━━━━━ SUPPLIED MATERIAL ━━━━━

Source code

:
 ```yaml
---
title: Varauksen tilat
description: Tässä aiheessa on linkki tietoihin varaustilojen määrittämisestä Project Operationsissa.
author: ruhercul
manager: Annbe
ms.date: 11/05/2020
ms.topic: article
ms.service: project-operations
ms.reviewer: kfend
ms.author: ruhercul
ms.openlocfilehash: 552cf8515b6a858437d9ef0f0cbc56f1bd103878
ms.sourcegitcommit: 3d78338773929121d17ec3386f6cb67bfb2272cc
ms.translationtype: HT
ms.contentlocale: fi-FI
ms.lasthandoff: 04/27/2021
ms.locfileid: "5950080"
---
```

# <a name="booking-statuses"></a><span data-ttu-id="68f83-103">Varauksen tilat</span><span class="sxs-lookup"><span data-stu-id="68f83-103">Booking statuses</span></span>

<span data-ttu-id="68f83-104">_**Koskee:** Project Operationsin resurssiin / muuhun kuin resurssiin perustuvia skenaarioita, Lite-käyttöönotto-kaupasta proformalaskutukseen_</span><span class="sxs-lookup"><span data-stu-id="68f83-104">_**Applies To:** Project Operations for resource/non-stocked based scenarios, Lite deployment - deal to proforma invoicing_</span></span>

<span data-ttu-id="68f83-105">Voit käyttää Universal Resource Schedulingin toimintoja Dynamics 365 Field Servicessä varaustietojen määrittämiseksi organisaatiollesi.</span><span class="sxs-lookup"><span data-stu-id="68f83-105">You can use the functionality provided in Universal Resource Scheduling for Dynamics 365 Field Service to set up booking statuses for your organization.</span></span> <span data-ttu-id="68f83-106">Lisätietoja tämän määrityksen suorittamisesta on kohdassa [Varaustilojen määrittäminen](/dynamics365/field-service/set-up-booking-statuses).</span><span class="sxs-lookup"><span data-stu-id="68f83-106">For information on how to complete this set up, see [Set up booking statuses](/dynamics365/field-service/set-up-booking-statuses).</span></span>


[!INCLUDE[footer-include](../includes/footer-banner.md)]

━━━━━

» WHAT YOU SHOULD DO:
In your reply, restate exactly the lines from the start of the records above through the line holding "to proforma invoicing_</span></span>", including both, and nothing else.

» TASK RESPONSE:
Source code

:
 ```yaml
---
title: Varauksen tilat
description: Tässä aiheessa on linkki tietoihin varaustilojen määrittämisestä Project Operationsissa.
author: ruhercul
manager: Annbe
ms.date: 11/05/2020
ms.topic: article
ms.service: project-operations
ms.reviewer: kfend
ms.author: ruhercul
ms.openlocfilehash: 552cf8515b6a858437d9ef0f0cbc56f1bd103878
ms.sourcegitcommit: 3d78338773929121d17ec3386f6cb67bfb2272cc
ms.translationtype: HT
ms.contentlocale: fi-FI
ms.lasthandoff: 04/27/2021
ms.locfileid: "5950080"
---
```

# <a name="booking-statuses"></a><span data-ttu-id="68f83-103">Varauksen tilat</span><span class="sxs-lookup"><span data-stu-id="68f83-103">Booking statuses</span></span>

<span data-ttu-id="68f83-104">_**Koskee:** Project Operationsin resurssiin / muuhun kuin resurssiin perustuvia skenaarioita, Lite-käyttöönotto-kaupasta proformalaskutukseen_</span><span class="sxs-lookup"><span data-stu-id="68f83-104">_**Applies To:** Project Operations for resource/non-stocked based scenarios, Lite deployment - deal to proforma invoicing_</span></span>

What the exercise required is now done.